Which circles me back around to the conference in Missoula. The event was hosted by a new SBC church plant in town and put together by the Montana Baptist Convention, but this speaker was not an SBC pastor. Rather he is the pastor of a church up the road in Post Falls, ID. I had never heard of him before, but as he started to speak in the first main session, I heard point after point from the sermon I had just preached on that Sunday right down to my own conclusion: we must be about making disciples rather than converts. I got more excited as I listened to his story about how their church had taken this idea and run with it. They have made it their mission as a church to be intentional and focused on making disciples, and they have succeeded. I don’t mean on a numbers level either, even though that church has certainly grown numerically. The exciting thing I heard that week is that they have, at that time, 90 small group leaders (those who oversee the small group ministry that is the engine of their discipleship making ministry) and all but two of those people are people that had been discipled through that very ministry. There have been seven churches planted and nearly all of their pastors and leaders have come up through these same discipleship groups. This is disciples making disciples that are capable of making more disciples. It is what our Master intended the church to be and to do. Some of you already may recognize or know who I am talking about. The speaker at that conference was Jim Putman and the church is Real Life Ministries.
I learned something that week. A light bulb might have actually appeared over my head for all I know, but a light certainly came on for me. I learned the key thing that had been right before me for so long regarding why I grew as a disciple at some times and not at other times.

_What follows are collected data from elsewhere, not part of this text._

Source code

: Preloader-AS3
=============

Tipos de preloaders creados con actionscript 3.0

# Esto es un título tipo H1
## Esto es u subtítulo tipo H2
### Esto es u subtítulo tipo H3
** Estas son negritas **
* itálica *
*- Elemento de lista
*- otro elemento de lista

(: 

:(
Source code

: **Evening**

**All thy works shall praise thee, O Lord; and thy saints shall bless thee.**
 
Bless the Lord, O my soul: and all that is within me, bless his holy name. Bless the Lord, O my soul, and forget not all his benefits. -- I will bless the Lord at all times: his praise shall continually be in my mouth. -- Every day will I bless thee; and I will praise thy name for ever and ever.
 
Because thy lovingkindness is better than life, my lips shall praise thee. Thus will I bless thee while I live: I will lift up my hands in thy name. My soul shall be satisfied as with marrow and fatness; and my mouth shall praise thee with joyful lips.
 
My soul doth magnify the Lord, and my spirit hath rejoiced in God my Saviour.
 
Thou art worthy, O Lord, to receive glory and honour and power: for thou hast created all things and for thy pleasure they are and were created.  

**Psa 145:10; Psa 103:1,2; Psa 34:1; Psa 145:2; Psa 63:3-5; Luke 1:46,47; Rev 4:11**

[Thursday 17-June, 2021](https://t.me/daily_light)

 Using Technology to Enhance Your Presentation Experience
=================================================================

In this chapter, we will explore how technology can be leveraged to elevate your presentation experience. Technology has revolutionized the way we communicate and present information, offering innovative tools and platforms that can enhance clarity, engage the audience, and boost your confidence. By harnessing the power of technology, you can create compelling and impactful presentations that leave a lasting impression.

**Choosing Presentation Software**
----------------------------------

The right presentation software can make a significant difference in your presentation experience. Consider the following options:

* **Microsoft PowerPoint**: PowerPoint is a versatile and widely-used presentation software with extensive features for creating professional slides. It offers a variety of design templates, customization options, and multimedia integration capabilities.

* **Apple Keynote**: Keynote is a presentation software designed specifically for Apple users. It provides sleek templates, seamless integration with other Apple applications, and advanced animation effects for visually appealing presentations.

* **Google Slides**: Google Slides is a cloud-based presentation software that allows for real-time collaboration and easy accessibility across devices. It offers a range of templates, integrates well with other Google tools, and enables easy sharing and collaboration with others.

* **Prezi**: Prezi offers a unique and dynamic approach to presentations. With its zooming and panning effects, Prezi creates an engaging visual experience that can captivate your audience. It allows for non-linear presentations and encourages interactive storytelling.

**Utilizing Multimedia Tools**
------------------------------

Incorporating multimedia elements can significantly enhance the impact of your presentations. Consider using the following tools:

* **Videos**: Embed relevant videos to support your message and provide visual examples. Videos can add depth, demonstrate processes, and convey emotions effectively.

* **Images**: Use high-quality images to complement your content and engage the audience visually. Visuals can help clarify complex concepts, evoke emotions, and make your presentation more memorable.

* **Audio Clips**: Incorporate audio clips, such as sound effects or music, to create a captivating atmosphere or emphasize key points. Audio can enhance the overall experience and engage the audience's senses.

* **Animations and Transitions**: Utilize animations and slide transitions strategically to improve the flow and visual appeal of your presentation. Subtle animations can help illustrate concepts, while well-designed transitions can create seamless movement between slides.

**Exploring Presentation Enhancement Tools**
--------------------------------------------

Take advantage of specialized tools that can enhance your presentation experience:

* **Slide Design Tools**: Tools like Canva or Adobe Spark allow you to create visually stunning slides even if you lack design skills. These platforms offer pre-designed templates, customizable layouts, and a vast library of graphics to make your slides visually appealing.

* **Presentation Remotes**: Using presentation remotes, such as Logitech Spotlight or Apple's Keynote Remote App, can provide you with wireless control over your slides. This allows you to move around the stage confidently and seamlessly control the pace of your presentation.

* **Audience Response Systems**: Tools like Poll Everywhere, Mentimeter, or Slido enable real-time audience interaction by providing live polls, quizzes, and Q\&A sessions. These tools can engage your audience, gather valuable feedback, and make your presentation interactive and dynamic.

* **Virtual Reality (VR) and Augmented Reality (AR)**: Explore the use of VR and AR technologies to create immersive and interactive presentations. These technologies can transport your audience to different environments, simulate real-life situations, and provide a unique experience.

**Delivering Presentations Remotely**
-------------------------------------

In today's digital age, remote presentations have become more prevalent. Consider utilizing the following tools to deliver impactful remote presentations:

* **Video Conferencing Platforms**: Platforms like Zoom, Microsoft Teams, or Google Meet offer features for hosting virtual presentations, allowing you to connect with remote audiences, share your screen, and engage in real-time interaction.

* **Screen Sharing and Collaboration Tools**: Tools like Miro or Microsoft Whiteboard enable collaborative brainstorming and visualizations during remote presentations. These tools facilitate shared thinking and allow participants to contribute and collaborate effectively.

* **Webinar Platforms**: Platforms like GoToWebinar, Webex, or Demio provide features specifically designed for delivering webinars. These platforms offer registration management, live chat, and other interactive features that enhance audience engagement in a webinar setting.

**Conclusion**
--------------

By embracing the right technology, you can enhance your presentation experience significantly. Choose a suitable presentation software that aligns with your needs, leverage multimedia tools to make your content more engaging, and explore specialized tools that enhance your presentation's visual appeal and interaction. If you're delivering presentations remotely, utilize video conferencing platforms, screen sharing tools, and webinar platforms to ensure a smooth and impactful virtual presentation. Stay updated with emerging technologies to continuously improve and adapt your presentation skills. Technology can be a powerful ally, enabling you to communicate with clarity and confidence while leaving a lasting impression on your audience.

I was able to reflect this back through my life and see it play out over and over and over again. I invite you to consider the same thing I learned. Discipleship isn’t about a program we can put together or a class we can take. It isn’t even about going to Bible study or devoting more time to Bible study or prayer or other spiritual disciplines on your own (even though all of those things are good things). Discipleship is about living life like Jesus would live it. More importantly, it is about living that life together in community.
Our church is currently undergoing a slow, gradual transformation with the goal of being more intentional about making disciples through community and relationships in small groups. I know that there are other churches around the country that are doing the same thing, as I met some folks from other SBC churches and entities out in Idaho a few months ago at an Immersion I conference at Real Life Ministries. This is the heart of the Great Commission after all. Make disciples.